Sidhu came up with an idea of creating a library of ubiquitin mutants. He thought if you mutate this thing, you could find variants of ubiquitin that could bind to a protease very tightly.

Turns out, he was right.

Mark and Sidhu have shown that it is possible to create mutants of ubiquitin capable of binding to an enzyme of the SARS-CoV-2 protease (called PLpro) that is needed for replication. “And that strategy could be used to block the protease from functioning, as we have shown for MERS coronavirus. And so when you take those variants of ubiquitin and express them in a host cell, those cells are basically immune to coronavirus infection.”

Only one problem.

“You can’t really use a protein like that as a drug because it’s hard to get a protein into a cell where it needs to be,” he says.

Instead, Mark and Sidhu are currently in the process of identifying small chemical molecules that can serve as a substitute for the mutant ubiquitin. “If (a small molecule chemical) displaces the ubiquitin variant, then it too is a tight binder that could block PLpro function,” says Mark.

Small molecule chemicals are stored in vast libraries and commonly used in the development of new drugs.

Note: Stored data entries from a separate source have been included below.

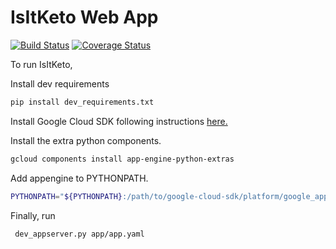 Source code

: # IsItKeto Web App

[![Build Status](https://travis-ci.org/mtlynch/isitketo_webapp.svg?branch=master)](https://travis-ci.org/mtlynch/isitketo_webapp)
[![Coverage Status](https://coveralls.io/repos/github/mtlynch/isitketo_webapp/badge.svg?branch=master)](https://coveralls.io/github/mtlynch/isitketo_webapp?branch=master)


To run IsItKeto,

Install dev requirements
```bash
pip install dev_requirements.txt
```

Install Google Cloud SDK following instructions [here.](https://cloud.google.com/appengine/docs/standard/python/download)

Install the extra python components.
```bash
gcloud components install app-engine-python-extras
```

Add appengine to PYTHONPATH.
```bash
PYTHONPATH="${PYTHONPATH}:/path/to/google-cloud-sdk/platform/google_appengine"
```

Finally, run

```bash
 dev_appserver.py app/app.yaml
 ```



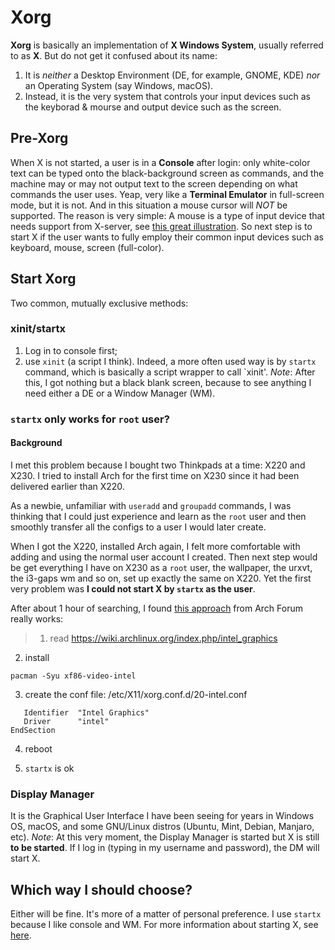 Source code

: # Xorg
**Xorg** is basically an implementation of **X Windows System**, usually referred to as **X**. But do not get it confused about its name:
1. It is *neither* a Desktop Environment (DE, for example, GNOME, KDE) *nor* an Operating System (say Windows, macOS). 
2. Instead, it is the very system that controls your input devices such as the keyborad & mourse and output device such as the screen.

## Pre-Xorg
When X is not started, a user is in a **Console** after login: only white-color text can be typed onto the black-background screen as commands, and the machine may or may not output text to the screen depending on what commands the user uses. Yeap, very like a **Terminal Emulator** in full-screen mode, but it is not. And in this situation a mouse cursor will *NOT* be supported. The reason is very simple: A mouse is a type of input device that needs support from X-server, see [this great illustration](https://en.wikibooks.org/wiki/Guide_to_X11/Introduction#/media/File:X_client_server_example.svg). So next step is to start X if the user wants to fully employ their common input devices such as keyboard, mouse, screen (full-color).

## Start Xorg
Two common, mutually exclusive methods:
### xinit/startx
1. Log in to console first;
2. use `xinit` (a script I think). Indeed, a more often used way is by `startx` command, which is basically a script wrapper to call `xinit'.
*Note*: After this, I got nothing but a black blank screen, because to see anything I need either a DE or a Window Manager (WM).

### `startx` only works for `root` user?
#### Background
I met this problem because I bought two Thinkpads at a time: X220 and X230. I tried to install Arch for the first time on X230 since it had been delivered earlier than X220.

As a newbie, unfamiliar with `useradd` and `groupadd` commands, I was thinking that I could just experience and learn as the `root` user and then smoothly transfer all the configs to a user I would later create.

When I got the X220, installed Arch again, I felt more comfortable with adding and using the normal user account I created. Then next step would be get everything I have on X230 as a `root` user, the wallpaper, the urxvt, the i3-gaps wm and so on, set up exactly the same on X220. Yet the first very problem was **I could not start X by `startx` as the user**. 

After about 1 hour of searching, I found [this approach](https://bbs.archlinux.org/viewtopic.php?pid=1697227#p1697227) from Arch Forum really works:

>1. read
https://wiki.archlinux.org/index.php/intel_graphics

2. install

`pacman -Syu xf86-video-intel`

3. create the conf file: /etc/X11/xorg.conf.d/20-intel.conf

```Section "Device"
   Identifier  "Intel Graphics"
   Driver      "intel"
EndSection
```

4. reboot

5. `startx` is ok

### Display Manager
It is the Graphical User Interface I have been seeing for years in Windows OS, macOS, and some GNU/Linux distros (Ubuntu, Mint, Debian, Manjaro, etc). 
*Note*: At this very moment, the Display Manager is started but X is still **to be started**.
If I log in (typing in my username and password), the DM will start X. 

## Which way I should choose?
Either will be fine. It's more of a matter of personal preference.
I use `startx` because I like console and WM. 
For more information about starting X, see [here](https://en.wikibooks.org/wiki/Guide_to_X11/Starting_Sessions).



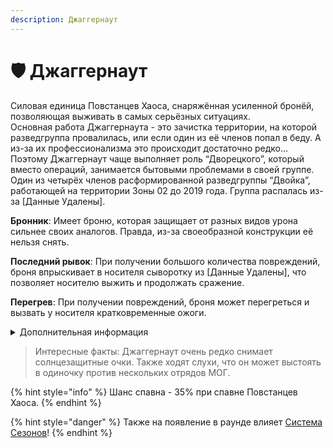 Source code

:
 ```yaml
---
description: Джаггернаут
---
```


# 🛡 Джаггернаут

Силовая единица Повстанцев Хаоса, снаряжённая усиленной бронёй, позволяющая выживать в самых серьёзных ситуациях.\
Основная работа Джаггернаута - это зачистка территории, на которой разведгруппа провалилась, или если один из её членов попал в беду. А из-за их профессионализма это происходит достаточно редко… Поэтому Джаггернаут чаще выполняет роль “Дворецкого”, который вместо операций, занимается бытовыми проблемами в своей группе.\
Один из четырёх членов расформированной разведгруппы “Двойка”, работающей на территории Зоны 02 до 2019 года. Группа распалась из-за \[Данные Удалены].

**Бронник**: Имеет броню, которая защищает от разных видов урона сильнее своих аналогов. Правда, из-за своеобразной конструкции её нельзя снять.

**Последний рывок**: При получении большого количества повреждений, броня впрыскивает в носителя сыворотку из \[Данные Удалены], что позволяет носителю выжить и продолжать сражение.

**Перегрев**: При получении повреждений, броня может перегреться и вызвать у носителя кратковременные ожоги.

<details>

<summary>Дополнительная информация</summary>

* **Класс**: Повстанец Хаоса - Мародёр
* **Оружие**: Дробовик
* **Уровень доступа**: Устройство взлома ПХ
* **Броня**: Боевая Броня ПХ “Усиленная \[Данные Удалены]”
* **Особое снаряжение**: Отсутствует

</details>

> Интересные факты: Джаггернаут очень редко снимает солнцезащитные очки. Также ходят слухи, что он может выстоять в одиночку против нескольких отрядов МОГ.

{% hint style="info" %}
Шанс спавна - 35% при спавне Повстанцев Хаоса.
{% endhint %}

{% hint style="danger" %}
Также на появление в раунде влияет [Система Сезонов](../../server-systems/seasons-system.md)!
{% endhint %}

Mark says they have advantages over the larger ubiquitin variant because they have the potential to be developed into therapeutics with good bio-availability, meaning they can be readily absorbed by the body. 

 So how long before Mark and his colleagues come up with a vaccine?

“That’s a tough question,” he says, noting that vaccine development usually takes decades.

“Two months ago, I was skeptical about any kind of vaccine being developed any time soon. But now, with all the response and effort from the scientific community – which has been quite astounding – I am much more hopeful that something will make it across the finish line sooner than later.”

Brian Cole is a Winnipeg writer.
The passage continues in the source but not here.